Pytorch-lightning: Checkpoints not working

Created on 31 Aug 2020  ·  9Comments  ·  Source: PyTorchLightning/pytorch-lightning

🐛 Bug

Default checkpoint_callback in Trainer() does not work so model's checkpoints are not saved.

To Reproduce

Steps to reproduce the behavior:

I first created a simple implementation of a LightningModule. This contains:

class Model(pl.LightningModule):
   ...
   def validation_step(self, batch, batch_idx):
      x, y = batch
      y_hat = self(x)
      loss = F.cross_entropy(y_hat, y)
      result = pl.EvalResult()
      result.log('val_loss', loss, prog_bar=True, on_step=False, on_epoch=True)
      return result
   ...

when I run it with

m = Model()
trainer.fit(model) # using default settings

I get

/usr/local/lib/python3.6/dist-packages/pytorch_lightning/utilities/distributed.py:37: RuntimeWarning: The metric you returned None must be a `torch.Tensor` instance, checkpoint not saved HINT: what is the value of loss in validation_epoch_end()?
  warnings.warn(*args, **kwargs)
/usr/local/lib/python3.6/dist-packages/pytorch_lightning/utilities/distributed.py:37: RuntimeWarning: Can save best model only with loss available, skipping.
  warnings.warn(*args, **kwargs)

Following the hint, I then implemented the validation_epoch_end() method. I was surprised I had to, given that most examples in the doc work without it and I assumed it was used when additional control on the validation procedure was needed. Perhaps, I would disable all callbacks by defaults to avoid the need to implement additional methods at first.
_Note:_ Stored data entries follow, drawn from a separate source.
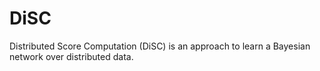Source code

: # DiSC
Distributed Score Computation (DiSC) is an approach to learn a Bayesian network over distributed data.

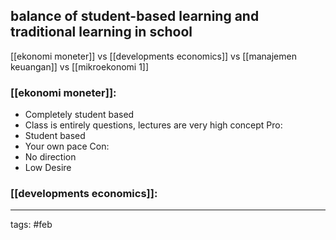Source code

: ## balance of student-based learning and traditional learning in school
[[ekonomi moneter]] vs [[developments economics]] vs [[manajemen keuangan]] vs [[mikroekonomi 1]]

### [[ekonomi moneter]]:
- Completely student based
- Class is entirely questions, lectures are very high concept
Pro: 
- Student based
- Your own pace
Con:
- No direction
- Low Desire

### [[developments economics]]:
___
tags: #feb
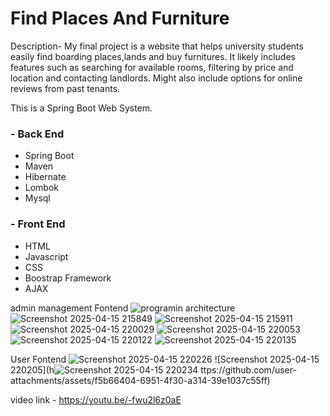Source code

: # Find Places And Furniture

Description- 
My final project is a website that helps university students easily find boarding places,lands and buy furnitures. It likely includes features such as searching for available rooms, filtering by price and location and contacting landlords. Might also include options for online reviews from past tenants.

This is a Spring Boot Web System.
###
### - Back End
* Spring Boot
* Maven
* Hibernate
* Lombok
* Mysql
 

### - Front End
* HTML
* Javascript
* CSS
* Boostrap Framework
* AJAX


admin management Fontend
![programin architecture](https://github.com/user-attachments/assets/b7c25d48-676e-4d37-92ad-4253804e1f04)
![Screenshot 2025-04-15 215849](https://github.com/user-attachments/assets/4c6335fb-9971-4401-8a2b-9ad738b1f186)
![Screenshot 2025-04-15 215911](https://github.com/user-attachments/assets/ac995f5c-cf11-439c-9837-0cb3fdd8cec1)
![Screenshot 2025-04-15 220029](https://github.com/user-attachments/assets/bdb36264-018d-487e-8ad4-67d06aa22bf2)
![Screenshot 2025-04-15 220053](https://github.com/user-attachments/assets/87bc3aa9-87bc-4d83-8913-bfa41a1b3d10)
![Screenshot 2025-04-15 220122](https://github.com/user-attachments/assets/619230c7-232d-45e5-a493-a0ea14933365)
![Screenshot 2025-04-15 220135](https://github.com/user-attachments/assets/688e1930-b2bb-4485-aa3b-59a1fc2817ac)

User Fontend
![Screenshot 2025-04-15 220226](https://github.com/user-attachments/assets/bc7ca26c-fe15-4f9b-bc98-c50765a8b3b0)
![Screenshot 2025-04-15 220205](h![Screenshot 2025-04-15 220234](https://github.com/user-attachments/assets/b44c12d5-4ae3-4090-8c7c-3d7de143d9b5)
ttps://github.com/user-attachments/assets/f5b66404-6951-4f30-a314-39e1037c55ff)


video link - https://youtu.be/-fwu2l6z0aE


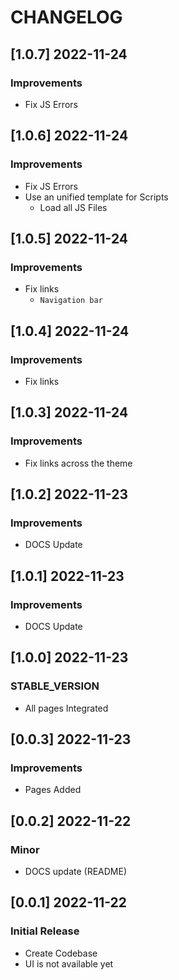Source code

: # CHANGELOG

## [1.0.7] 2022-11-24
### Improvements

- Fix JS Errors 

## [1.0.6] 2022-11-24
### Improvements

- Fix JS Errors 
- Use an unified template for Scripts
  - Load all JS Files

## [1.0.5] 2022-11-24
### Improvements

- Fix links
  - `Navigation bar` 

## [1.0.4] 2022-11-24
### Improvements

- Fix links

## [1.0.3] 2022-11-24
### Improvements

- Fix links across the theme

## [1.0.2] 2022-11-23
### Improvements

- DOCS Update

## [1.0.1] 2022-11-23
### Improvements

- DOCS Update

## [1.0.0] 2022-11-23
### STABLE_VERSION

- All pages Integrated

## [0.0.3] 2022-11-23
### Improvements

- Pages Added   

## [0.0.2] 2022-11-22
### Minor

- DOCS update (README)

## [0.0.1] 2022-11-22
### Initial Release

- Create Codebase
- UI is not available yet
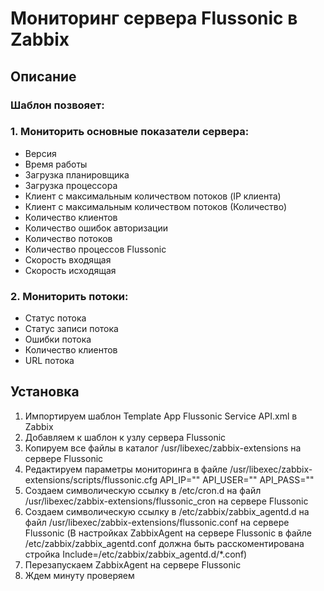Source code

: # Мониторинг сервера Flussonic в Zabbix
## Описание
### Шаблон позвояет:
### 1. Мониторить основные показатели сервера:
* Версия
* Время работы
* Загрузка планировщика
* Загрузка процессора
* Клиент с максимальным количеством потоков (IP клиента)
* Клиент с максимальным количеством потоков (Количество)
* Количество клиентов
* Количество ошибок авторизации
* Количество потоков
* Количество процессов Flussonic
* Скорость входящая
* Скорость исходящая
### 2. Мониторить потоки:
* Статус потока
* Статус записи потока
* Ошибки потока
* Количество клиентов
* URL потока
## Установка
1. Импортируем шаблон Template App Flussonic Service API.xml в Zabbix
2. Добавляем к шаблон к узлу сервера Flussonic
3. Копируем все файлы в каталог /usr/libexec/zabbix-extensions на сервере Flussonic
4. Редактируем параметры мониторинга в файле /usr/libexec/zabbix-extensions/scripts/flussonic.cfg
API_IP=""
API_USER=""
API_PASS=""
5. Создаем символическую ссылку в /etc/cron.d на файл /usr/libexec/zabbix-extensions/flussonic_cron на сервере Flussonic
6. Создаем символическую ссылку в /etc/zabbix/zabbix_agentd.d на файл /usr/libexec/zabbix-extensions/flussonic.conf на сервере Flussonic
(В настройках ZabbixAgent на сервере Flussonic в файле /etc/zabbix/zabbix_agentd.conf должна быть расскоментирована стройка Include=/etc/zabbix/zabbix_agentd.d/*.conf)
7. Перезапускаем ZabbixAgent на сервере Flussonic
8. Ждем минуту проверяем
Anyways, now my model looks like:

class Model(pl.LightningModule):
   ...
   def validation_step(self, batch, batch_idx):
      x, y = batch
      y_hat = self(x)
      loss = F.cross_entropy(y_hat, y)
      result = pl.EvalResult()
      result.log('val_loss', loss, prog_bar=True, on_step=False, on_epoch=True)
      return result

   def validation_epoch_end(self, outputs):
      avg_loss = torch.stack([x for x in outputs['val_loss']]).mean()
      return {"val_loss": avg_loss}
   ...

In the above, I followed https://github.com/PyTorchLightning/pytorch-lightning/issues/1153#issuecomment-599792149 but got:

/usr/local/lib/python3.6/dist-packages/pytorch_lightning/trainer/evaluate_loop.py in log_epoch_metrics(self, eval_results)
    148             if isinstance(eval_results, list):
    149                 for eval_result in eval_results:
--> 150                     self.trainer.callback_metrics = eval_result.callback_metrics
    151             else:
    152                 self.trainer.callback_metrics = eval_results.callback_metrics

AttributeError: 'dict' object has no attribute 'callback_metrics'

Thus, I tried to use the new Result container:

class Model(pl.LightningModule):
   ...
   def validation_step(self, batch, batch_idx):
      x, y = batch
      y_hat = self(x)
      loss = F.cross_entropy(y_hat, y)
      result = pl.EvalResult()
      result.log('val_loss', loss, prog_bar=True, on_step=False, on_epoch=True)
      return result

   def validation_epoch_end(self, outputs):
      loss = torch.stack([x for x in outputs['val_loss']]).mean()
      result = pl.EvalResult()
      result.log('val_loss', loss)
      return result
   ...

When I fit the model again, I get:

/usr/local/lib/python3.6/dist-packages/pytorch_lightning/utilities/distributed.py:37: RuntimeWarning: The metric you returned None must be a `torch.Tensor` instance, checkpoint not saved HINT: what is the value of loss in validation_epoch_end()?
  warnings.warn(*args, **kwargs)
/usr/local/lib/python3.6/dist-packages/pytorch_lightning/utilities/distributed.py:37: RuntimeWarning: Can save best model only with loss available, skipping.
  warnings.warn(*args, **kwargs)

If I print the elements of result, I get {'val_loss': tensor(0.6092, device='cuda:0')}, so val_loss is a tensor already.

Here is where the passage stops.